Last edited: Nov 23, 2008
2. Nov 23, 2008

### Staff: Mentor

So far, so good.
It should be obvious that x^2 + 2x + 5 doesn't factor to (x + 1)(x - 2i)(x + 2i). In any case, this is not a calculus question.

3. Nov 23, 2008

### alpha01

i jus started in complex numbers today and thats what i came up with.. if someone could please move the thread to the correct place that would be appreciated..

Mark44, Can you please advise how i should go about finding the solution to that part of the question?

4. Nov 23, 2008

### rock.freak667

For x2+2x+5, how would you find the roots? If they aren't rational, is there a formula you can use?

5. Nov 23, 2008

### alpha01

there is an example in my notes where the quadratic equation has been used for polynomials with no real solutions. Using the same principal here we have:

x = (-2 +- sqrt(-16)) / 2

now, the square root of 16 is 4 so we have

x = (-2 +- 4i)/2
= -1 +- 2i

and thats how i got my roots.

6. Nov 23, 2008

### alpha01

is this not correct?

7. Nov 23, 2008

### LogicalTime

(post corrected)
all the roots you got are correct but the way you reconstructed the polynomial is not:
it should be

f(x)= (x+2)( x-(-1+2i) )( x-(-1-2i) ) (post was initially incorrect, but is now correct)
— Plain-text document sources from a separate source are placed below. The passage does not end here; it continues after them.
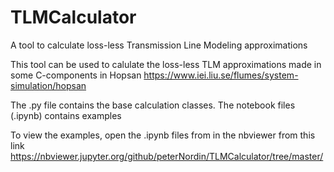 # TLMCalculator
A tool to calculate loss-less Transmission Line Modeling approximations

This tool can be used to calulate the loss-less TLM approximations made in some C-components in Hopsan
https://www.iei.liu.se/flumes/system-simulation/hopsan

The .py file contains the base calculation classes.
The notebook files (.ipynb) contains examples

To view the examples, open the .ipynb files from in the nbviewer from this link
https://nbviewer.jupyter.org/github/peterNordin/TLMCalculator/tree/master/
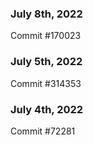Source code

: ### July 8th, 2022

Commit #170023

### July 5th, 2022

Commit #314353


### July 4th, 2022

Commit #72281
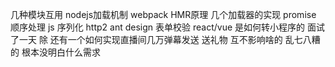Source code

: 几种模块互用   nodejs加载机制   webpack HMR原理  几个加载器的实现    promise 顺序处理   js 序列化 http2  ant design 表单校验  react/vue 是如何转小程序的   面试了一天 除
还有一个如何实现直播间几万弹幕发送  送礼物 互不影响啥的     乱七八糟的  根本没明白什么需求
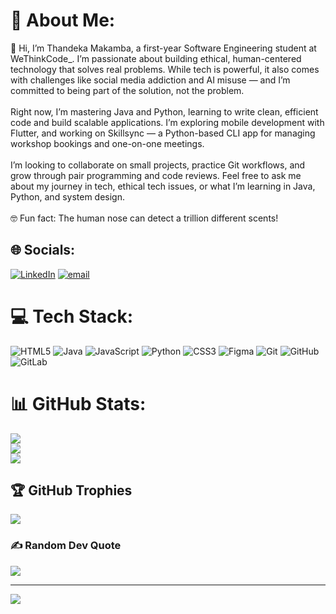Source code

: # 💫 About Me:
👋 Hi, I’m Thandeka Makamba, a first-year Software Engineering student at WeThinkCode_. I’m passionate about building ethical, human-centered technology that solves real problems. While tech is powerful, it also comes with challenges like social media addiction and AI misuse — and I’m committed to being part of the solution, not the problem.<br><br>Right now, I’m mastering Java and Python, learning to write clean, efficient code and build scalable applications. I’m exploring mobile development with Flutter, and working on Skillsync — a Python-based CLI app for managing workshop bookings and one-on-one meetings.<br><br>I’m looking to collaborate on small projects, practice Git workflows, and grow through pair programming and code reviews. Feel free to ask me about my journey in tech, ethical tech issues, or what I’m learning in Java, Python, and system design.<br><br>🤓 Fun fact: The human nose can detect a trillion different scents!


## 🌐 Socials:
[![LinkedIn](https://img.shields.io/badge/LinkedIn-%230077B5.svg?logo=linkedin&logoColor=white)](https://linkedin.com/in/https://www.linkedin.com/in/thandeka-makamba-551a732ba/) [![email](https://img.shields.io/badge/Email-D14836?logo=gmail&logoColor=white)](mailto:thandekamakamba21@gmail.com) 

# 💻 Tech Stack:
![HTML5](https://img.shields.io/badge/html5-%23E34F26.svg?style=for-the-badge&logo=html5&logoColor=white) ![Java](https://img.shields.io/badge/java-%23ED8B00.svg?style=for-the-badge&logo=openjdk&logoColor=white) ![JavaScript](https://img.shields.io/badge/javascript-%23323330.svg?style=for-the-badge&logo=javascript&logoColor=%23F7DF1E) ![Python](https://img.shields.io/badge/python-3670A0?style=for-the-badge&logo=python&logoColor=ffdd54) ![CSS3](https://img.shields.io/badge/css3-%231572B6.svg?style=for-the-badge&logo=css3&logoColor=white) ![Figma](https://img.shields.io/badge/figma-%23F24E1E.svg?style=for-the-badge&logo=figma&logoColor=white) ![Git](https://img.shields.io/badge/git-%23F05033.svg?style=for-the-badge&logo=git&logoColor=white) ![GitHub](https://img.shields.io/badge/github-%23121011.svg?style=for-the-badge&logo=github&logoColor=white) ![GitLab](https://img.shields.io/badge/gitlab-%23181717.svg?style=for-the-badge&logo=gitlab&logoColor=white)
# 📊 GitHub Stats:
![](https://github-readme-stats.vercel.app/api?username=Thandeka-Makamba&theme=dark&hide_border=false&include_all_commits=true&count_private=true)<br/>
![](https://nirzak-streak-stats.vercel.app/?user=Thandeka-Makamba&theme=dark&hide_border=false)<br/>
![](https://github-readme-stats.vercel.app/api/top-langs/?username=Thandeka-Makamba&theme=dark&hide_border=false&include_all_commits=true&count_private=true&layout=compact)

## 🏆 GitHub Trophies
![](https://github-profile-trophy.vercel.app/?username=Thandeka-Makamba&theme=radical&no-frame=false&no-bg=false&margin-w=4)

### ✍️ Random Dev Quote
![](https://quotes-github-readme.vercel.app/api?type=horizontal&theme=radical)

---
[![](https://visitcount.itsvg.in/api?id=Thandeka-Makamba&icon=0&color=0)](https://visitcount.itsvg.in)

<!-- Proudly created with GPRM ( https://gprm.itsvg.in ) -->
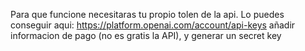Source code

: 
Para que funcione necesitaras tu propio tolen de la api. Lo puedes conseguir aqui: https://platform.openai.com/account/api-keys añadir informacion de pago (no es gratis la API), y generar un secret key
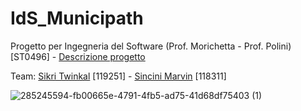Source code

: # IdS_Municipath
Progetto per Ingegneria del Software (Prof. Morichetta - Prof. Polini) [ST0496] - [Descrizione progetto](https://docs.google.com/document/d/1kqarA2bRB8I8StOazcWotmkxf4Afycyl34a-n536JHo/edit)

Team: [Sikri Twinkal](https://github.com/ToWinKallSikri) [119251] - [Sincini Marvin](https://github.com/Sassas98) [118311] 


![285245594-fb00665e-4791-4fb5-ad75-41d68df75403 (1)](https://github.com/ToWinKallSikri/IdS_Municipath/assets/118466836/f36ece69-d313-49b2-81cf-caf6498e058c)
 
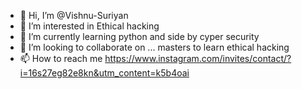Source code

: - 👋 Hi, I’m @Vishnu-Suriyan
- 👀 I’m interested in Ethical hacking
- 🌱 I’m currently learning python and side by cyper security
- 💞️ I’m looking to collaborate on ... masters to learn ethical hacking
- 📫 How to reach me https://www.instagram.com/invites/contact/?i=16s27eg82e8kn&utm_content=k5b4oai

<!---
Vishnu-Suriyan/Vishnu-Suriyan is a ✨ special ✨ repository because its `README.md` (this file) appears on your GitHub profile.
You can click the Preview link to take a look at your changes.
--->
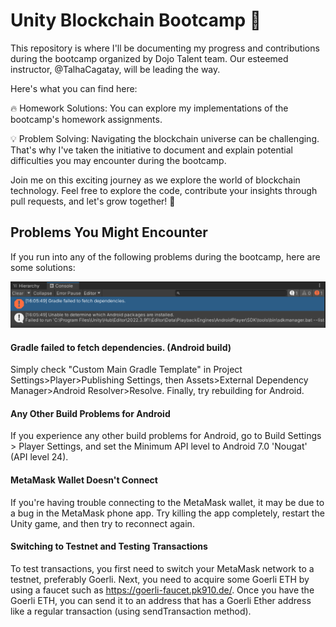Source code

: # Unity Blockchain Bootcamp 🚀
This repository is where I'll be documenting my progress and contributions during the bootcamp organized by Dojo Talent team. Our esteemed instructor, @TalhaCagatay, will be leading the way.

Here's what you can find here:

🔥 Homework Solutions: You can explore my implementations of the bootcamp's homework assignments.

💡 Problem Solving: Navigating the blockchain universe can be challenging. That's why I've taken the initiative to document and explain potential difficulties you may encounter during the bootcamp.

Join me on this exciting journey as we explore the world of blockchain technology. Feel free to explore the code, contribute your insights through pull requests, and let's grow together! 🌟
## Problems You Might Encounter
If you run into any of the following problems during the bootcamp, here are some solutions:

![Screenshot](ReadmeResources/Screenshot-Gradle.png)
#### Gradle failed to fetch dependencies. (Android build)
Simply check "Custom Main Gradle Template" in Project Settings>Player>Publishing Settings, then Assets>External Dependency Manager>Android Resolver>Resolve. Finally, try rebuilding for Android.
#### Any Other Build Problems for Android
If you experience any other build problems for Android, go to Build Settings > Player Settings, and set the Minimum API level to Android 7.0 'Nougat' (API level 24).
#### MetaMask Wallet Doesn't Connect
If you're having trouble connecting to the MetaMask wallet, it may be due to a bug in the MetaMask phone app. Try killing the app completely, restart the Unity game, and then try to reconnect again.
#### Switching to Testnet and Testing Transactions
To test transactions, you first need to switch your MetaMask network to a testnet, preferably Goerli. Next, you need to acquire some Goerli ETH by using a faucet such as https://goerli-faucet.pk910.de/. Once you have the Goerli ETH, you can send it to an address that has a Goerli Ether address like a regular transaction (using sendTransaction method).
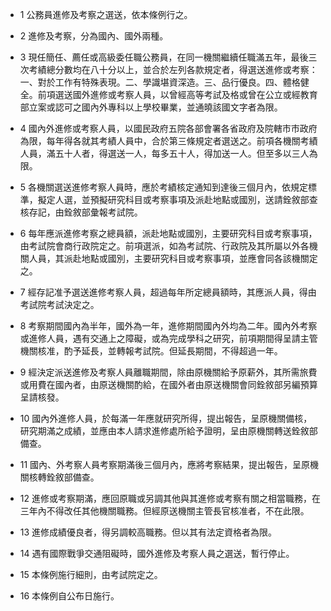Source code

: * 1 公務員進修及考察之選送，依本條例行之。

* 2 進修及考察，分為國內、國外兩種。

* 3 現任簡任、薦任或高級委任職公務員，在同一機關繼續任職滿五年，最後三次考績總分數均在八十分以上，並合於左列各款規定者，得選送進修或考察：一、對於工作有特殊表現。二、學識堪資深造。三、品行優良。四、體格健全。前項選送國外進修或考察人員，以曾經高等考試及格或曾在公立或經教育部立案或認可之國內外專科以上學校畢業，並通曉該國文字者為限。

* 4 國內外進修或考察人員，以國民政府五院各部會署各省政府及院轄市市政府為限，每年得各就其考績人員中，合於第三條規定者選送之。前項各機關考績人員，滿五十人者，得選送一人，每多五十人，得加送一人。但至多以三人為限。

* 5 各機關選送進修考察人員時，應於考績核定通知到達後三個月內，依規定標準，擬定人選，並預擬研究科目或考察事項及派赴地點或國別，送請銓敘部查核存記，由銓敘部彙報考試院。

* 6 每年應派進修考察之總員額，派赴地點或國別，主要研究科目或考察事項，由考試院會商行政院定之。前項選派，如為考試院、行政院及其所屬以外各機關人員，其派赴地點或國別，主要研究科目或考察事項，並應會同各該機關定之。

* 7 經存記准予選送進修考察人員，超過每年所定總員額時，其應派人員，得由考試院考試決定之。

* 8 考察期間國內為半年，國外為一年，進修期間國內外均為二年。國內外考察或進修人員，遇有交通上之障礙，或為完成學科之研究，前項期間得呈請主管機關核准，酌予延長，並轉報考試院。但延長期間，不得超過一年。

* 9 經決定派送進修及考察人員離職期間，除由原機關給予原薪外，其所需旅費或用費在國內者，由原送機關酌給，在國外者由原送機關會同銓敘部另編預算呈請核發。

* 10 國內外進修人員，於每滿一年應就研究所得，提出報告，呈原機關備核，研究期滿之成績，並應由本人請求進修處所給予證明，呈由原機關轉送銓敘部備查。

* 11 國內、外考察人員考察期滿後三個月內，應將考察結果，提出報告，呈原機關核轉銓敘部備查。

* 12 進修或考察期滿，應回原職或另調其他與其進修或考察有關之相當職務，在三年內不得改任其他機關職務。但經原送機關主管長官核准者，不在此限。

* 13 進修成績優良者，得另調較高職務。但以其有法定資格者為限。

* 14 遇有國際戰爭交通阻礙時，國外進修及考察人員之選送，暫行停止。

* 15 本條例施行細則，由考試院定之。

* 16 本條例自公布日施行。

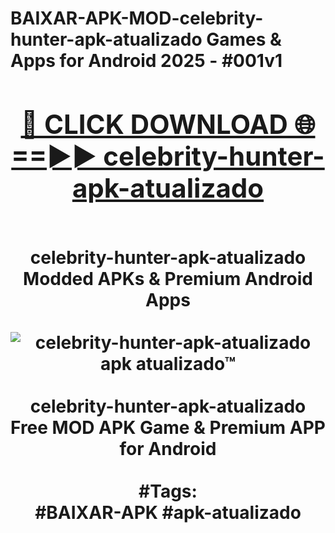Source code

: <h1>BAIXAR-APK-MOD-celebrity-hunter-apk-atualizado Games & Apps for Android 2025 - #001v1
<br>
<div align="center">
<h2><a href="https://apps.libra.edu.pl?celebrity-hunter-apk-atualizado" rel="nofollow">🔴 CLICK DOWNLOAD 🌐==►► celebrity-hunter-apk-atualizado</a></h2>
<br>
celebrity-hunter-apk-atualizado Modded APKs & Premium Android Apps
<br>
<br>
<a href="https://apps.libra.edu.pl?celebrity-hunter-apk-atualizado" rel="nofollow" data-target="animated-image.originalLink"><img src="https://github.com/user-attachments/assets/0f9c940e-d8b0-45ae-aac7-cd30a18b3e1c" alt="celebrity-hunter-apk-atualizado apk atualizado™" style="max-width: 100%; display: inline-block;" data-target="animated-image.originalImage"></a>
<br><br>
celebrity-hunter-apk-atualizado Free MOD APK Game & Premium APP for Android
<br><br>
#Tags:
<br>
#BAIXAR-APK #apk-atualizado
</div>
<br>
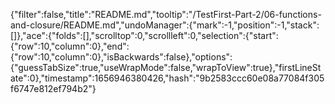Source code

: {"filter":false,"title":"README.md","tooltip":"/TestFirst-Part-2/06-functions-and-closure/README.md","undoManager":{"mark":-1,"position":-1,"stack":[]},"ace":{"folds":[],"scrolltop":0,"scrollleft":0,"selection":{"start":{"row":10,"column":0},"end":{"row":10,"column":0},"isBackwards":false},"options":{"guessTabSize":true,"useWrapMode":false,"wrapToView":true},"firstLineState":0},"timestamp":1656946380426,"hash":"9b2583ccc60e08a77084f305f6747e812ef794b2"}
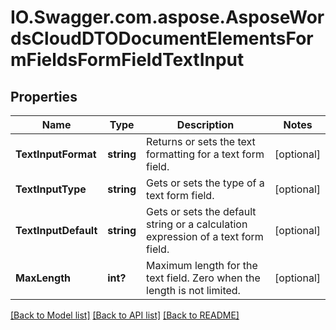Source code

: # IO.Swagger.com.aspose.AsposeWordsCloudDTODocumentElementsFormFieldsFormFieldTextInput
## Properties

Name | Type | Description | Notes
------------ | ------------- | ------------- | -------------
**TextInputFormat** | **string** | Returns or sets the text formatting for a text form field. | [optional] 
**TextInputType** | **string** | Gets or sets the type of a text form field. | [optional] 
**TextInputDefault** | **string** | Gets or sets the default string or a calculation expression of a text form field. | [optional] 
**MaxLength** | **int?** | Maximum length for the text field. Zero when the length is not limited. | [optional] 

[[Back to Model list]](../README.md#documentation-for-models) [[Back to API list]](../README.md#documentation-for-api-endpoints) [[Back to README]](../README.md)

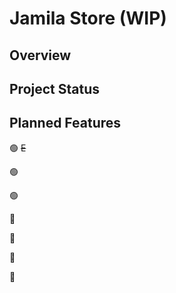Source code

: # Jamila Store (WIP)

## Overview


## Project Status



## Planned Features

🟢 ~~E~~ 

🟢 

🟢 

🔴 

🔴 

🔴 

🔴 

####
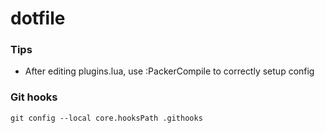 # dotfile

### Tips

- After editing plugins.lua, use :PackerCompile to correctly setup config

### Git hooks
`git config --local core.hooksPath .githooks`
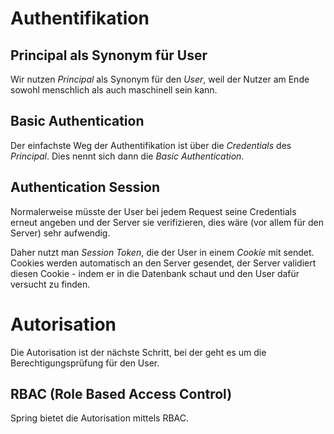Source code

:# Authentifikation
## Principal als Synonym für User
Wir nutzen *Principal* als Synonym für den *User*, weil der Nutzer am Ende sowohl menschlich als auch maschinell sein kann.

## Basic Authentication
Der einfachste Weg der Authentifikation ist über die *Credentials* des *Principal*. Dies nennt sich dann die *Basic Authentication*.

## Authentication Session
Normalerweise müsste der User bei jedem Request seine Credentials erneut angeben und der Server sie verifizieren, dies wäre (vor allem für den Server) sehr aufwendig.

Daher nutzt man *Session Token*, die der User in einem *Cookie* mit sendet. Cookies werden automatisch an den Server gesendet, der Server validiert diesen Cookie - indem er in die Datenbank schaut und den User dafür versucht zu finden.

# Autorisation
Die Autorisation ist der nächste Schritt, bei der geht es um die Berechtigungsprüfung für den User.

## RBAC (Role Based Access Control)
Spring bietet die Autorisation mittels RBAC.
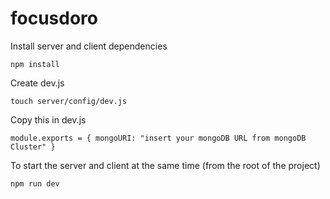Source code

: # focusdoro
Install server and client dependencies

`npm install`

Create dev.js

`touch server/config/dev.js`

Copy this in dev.js

`module.exports = {
    mongoURI: "insert your mongoDB URL from mongoDB Cluster"
}`

To start the server and client at the same time (from the root of the project)

`npm run dev`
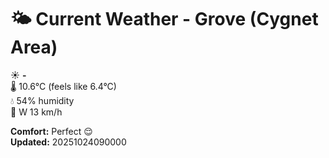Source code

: # 🌤️ Current Weather - Grove (Cygnet Area)

☀️ **-**  
🌡️ 10.6°C (feels like 6.4°C)  
💧 54% humidity  
💨 W 13 km/h  

**Comfort:** Perfect 😌  
**Updated:** 20251024090000
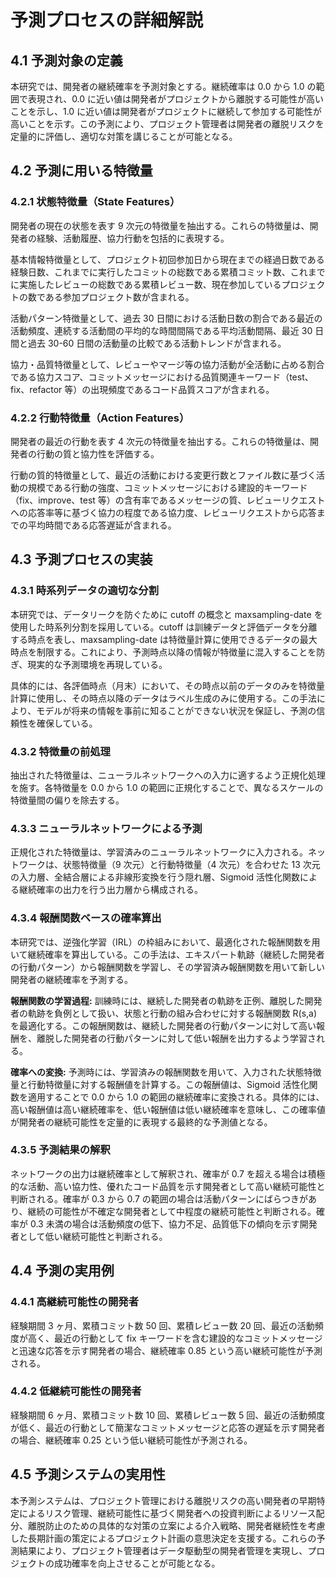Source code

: # 予測プロセスの詳細解説

## 4.1 予測対象の定義

本研究では、開発者の継続確率を予測対象とする。継続確率は 0.0 から 1.0 の範囲で表現され、0.0 に近い値は開発者がプロジェクトから離脱する可能性が高いことを示し、1.0 に近い値は開発者がプロジェクトに継続して参加する可能性が高いことを示す。この予測により、プロジェクト管理者は開発者の離脱リスクを定量的に評価し、適切な対策を講じることが可能となる。

## 4.2 予測に用いる特徴量

### 4.2.1 状態特徴量（State Features）

開発者の現在の状態を表す 9 次元の特徴量を抽出する。これらの特徴量は、開発者の経験、活動履歴、協力行動を包括的に表現する。

基本情報特徴量として、プロジェクト初回参加日から現在までの経過日数である経験日数、これまでに実行したコミットの総数である累積コミット数、これまでに実施したレビューの総数である累積レビュー数、現在参加しているプロジェクトの数である参加プロジェクト数が含まれる。

活動パターン特徴量として、過去 30 日間における活動日数の割合である最近の活動頻度、連続する活動間の平均的な時間間隔である平均活動間隔、最近 30 日間と過去 30-60 日間の活動量の比較である活動トレンドが含まれる。

協力・品質特徴量として、レビューやマージ等の協力活動が全活動に占める割合である協力スコア、コミットメッセージにおける品質関連キーワード（test、fix、refactor 等）の出現頻度であるコード品質スコアが含まれる。

### 4.2.2 行動特徴量（Action Features）

開発者の最近の行動を表す 4 次元の特徴量を抽出する。これらの特徴量は、開発者の行動の質と協力性を評価する。

行動の質的特徴量として、最近の活動における変更行数とファイル数に基づく活動の規模である行動の強度、コミットメッセージにおける建設的キーワード（fix、improve、test 等）の含有率であるメッセージの質、レビューリクエストへの応答率等に基づく協力の程度である協力度、レビューリクエストから応答までの平均時間である応答遅延が含まれる。

## 4.3 予測プロセスの実装

### 4.3.1 時系列データの適切な分割

本研究では、データリークを防ぐために cutoff の概念と maxsampling-date を使用した時系列分割を採用している。cutoff は訓練データと評価データを分離する時点を表し、maxsampling-date は特徴量計算に使用できるデータの最大時点を制限する。これにより、予測時点以降の情報が特徴量に混入することを防ぎ、現実的な予測環境を再現している。

具体的には、各評価時点（月末）において、その時点以前のデータのみを特徴量計算に使用し、その時点以降のデータはラベル生成のみに使用する。この手法により、モデルが将来の情報を事前に知ることができない状況を保証し、予測の信頼性を確保している。

### 4.3.2 特徴量の前処理

抽出された特徴量は、ニューラルネットワークへの入力に適するよう正規化処理を施す。各特徴量を 0.0 から 1.0 の範囲に正規化することで、異なるスケールの特徴量間の偏りを除去する。

### 4.3.3 ニューラルネットワークによる予測

正規化された特徴量は、学習済みのニューラルネットワークに入力される。ネットワークは、状態特徴量（9 次元）と行動特徴量（4 次元）を合わせた 13 次元の入力層、全結合層による非線形変換を行う隠れ層、Sigmoid 活性化関数による継続確率の出力を行う出力層から構成される。

### 4.3.4 報酬関数ベースの確率算出

本研究では、逆強化学習（IRL）の枠組みにおいて、最適化された報酬関数を用いて継続確率を算出している。この手法は、エキスパート軌跡（継続した開発者の行動パターン）から報酬関数を学習し、その学習済み報酬関数を用いて新しい開発者の継続確率を予測する。

**報酬関数の学習過程:**
訓練時には、継続した開発者の軌跡を正例、離脱した開発者の軌跡を負例として扱い、状態と行動の組み合わせに対する報酬関数 R(s,a) を最適化する。この報酬関数は、継続した開発者の行動パターンに対して高い報酬を、離脱した開発者の行動パターンに対して低い報酬を出力するよう学習される。

**確率への変換:**
予測時には、学習済みの報酬関数を用いて、入力された状態特徴量と行動特徴量に対する報酬値を計算する。この報酬値は、Sigmoid 活性化関数を適用することで 0.0 から 1.0 の範囲の継続確率に変換される。具体的には、高い報酬値は高い継続確率を、低い報酬値は低い継続確率を意味し、この確率値が開発者の継続可能性を定量的に表現する最終的な予測値となる。

### 4.3.5 予測結果の解釈

ネットワークの出力は継続確率として解釈され、確率が 0.7 を超える場合は積極的な活動、高い協力性、優れたコード品質を示す開発者として高い継続可能性と判断される。確率が 0.3 から 0.7 の範囲の場合は活動パターンにばらつきがあり、継続の可能性が不確定な開発者として中程度の継続可能性と判断される。確率が 0.3 未満の場合は活動頻度の低下、協力不足、品質低下の傾向を示す開発者として低い継続可能性と判断される。

## 4.4 予測の実用例

### 4.4.1 高継続可能性の開発者

経験期間 3 ヶ月、累積コミット数 50 回、累積レビュー数 20 回、最近の活動頻度が高く、最近の行動として fix キーワードを含む建設的なコミットメッセージと迅速な応答を示す開発者の場合、継続確率 0.85 という高い継続可能性が予測される。

### 4.4.2 低継続可能性の開発者

経験期間 6 ヶ月、累積コミット数 10 回、累積レビュー数 5 回、最近の活動頻度が低く、最近の行動として簡潔なコミットメッセージと応答の遅延を示す開発者の場合、継続確率 0.25 という低い継続可能性が予測される。

## 4.5 予測システムの実用性

本予測システムは、プロジェクト管理における離脱リスクの高い開発者の早期特定によるリスク管理、継続可能性に基づく開発者への投資判断によるリソース配分、離脱防止のための具体的な対策の立案による介入戦略、開発者継続性を考慮した長期計画の策定によるプロジェクト計画の意思決定を支援する。これらの予測結果により、プロジェクト管理者はデータ駆動型の開発者管理を実現し、プロジェクトの成功確率を向上させることが可能となる。
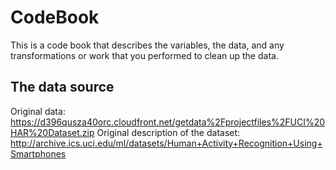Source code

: # CodeBook
This is a code book that describes the variables, the data, and any transformations or work that you performed to clean up the data.

## The data source

Original data:
https://d396qusza40orc.cloudfront.net/getdata%2Fprojectfiles%2FUCI%20HAR%20Dataset.zip
Original description of the dataset:
http://archive.ics.uci.edu/ml/datasets/Human+Activity+Recognition+Using+Smartphones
notice that x only appears 3 times, which is the same as the degree of the polynomial, this will always be true

lemme know if you have any other questions

Last edited: Nov 23, 2008
8. Nov 23, 2008

### alpha01

thank you logicalTime. It makes perfect sense now.

9. Nov 23, 2008

### alpha01

actually.. i just noticed something when i actually went back and wrote it... shouldnt it really be (x+(1-2i))(x+(1+2i))? because x = - 1 is x + 1 = 0 for both solutions so the only thing that should change in the outcomes is the sign in front of the 2i

why does one of the factors in your solution have x - 1?

10. Nov 23, 2008

### LogicalTime

(post corrected)
whoops, I messed up since the roots are -2, -1-2i, -1+2i then reconstructing the polynomial is:

f(x)= (x+2)(x-(-1-2i))(x-(-1+2i))

so when you plug in a root, one of the terms becomes zero making the whole thing equal to zero

should be correct now, sry bout that

Last edited: Nov 23, 2008
11. Nov 23, 2008

### alpha01

actually i have x=-1 so should be (x+(1-2i))(x+(1+2i))... not (x-(1-2i))(x-(1+2i))

Last edited: Nov 23, 2008
12. Nov 23, 2008

### LogicalTime

agh, it's late and I'm being sloppy, time for bed
I corrected my previous mistakes they are a little different format from yours, just because I like to make it obvious that plugging in the root leads to zero.